### Work to complete
Scan the data that follows and count the lines with the string "software"; answer with the count alone.

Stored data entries
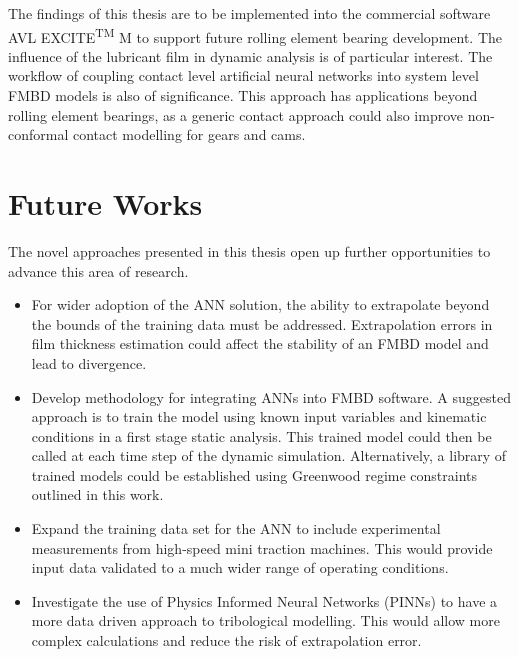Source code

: The findings of this thesis are to be implemented into the commercial software AVL EXCITE\textsuperscript{TM} M to support future rolling element bearing development. The influence of the lubricant film in dynamic analysis is of particular interest. The workflow of coupling contact level artificial neural networks into system level FMBD models is also of significance. This approach has applications beyond rolling element bearings, as a generic contact approach could also improve non-conformal contact modelling for gears and cams.

\section{Future Works}

The novel approaches presented in this thesis open up further opportunities to advance this area of research.

\begin{itemize}
	\item For wider adoption of the ANN solution, the ability to extrapolate beyond the bounds of the training data must be addressed. Extrapolation errors in film thickness estimation could affect the stability of an FMBD model and lead to divergence.
	\item Develop methodology for integrating ANNs into FMBD software. A suggested approach is to train the model using known input variables and kinematic conditions in a first stage static analysis. This trained model could then be called at each time step of the dynamic simulation. Alternatively, a library of trained models could be established using Greenwood regime constraints outlined in this work.
	\item Expand the training data set for the ANN to include experimental measurements from high-speed mini traction machines. This would provide input data validated to a much wider range of operating conditions.
	\item Investigate the use of Physics Informed Neural Networks (PINNs) to have a more data driven approach to tribological modelling. This would allow more complex calculations and reduce the risk of extrapolation error.
\end{itemize}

### Answer
2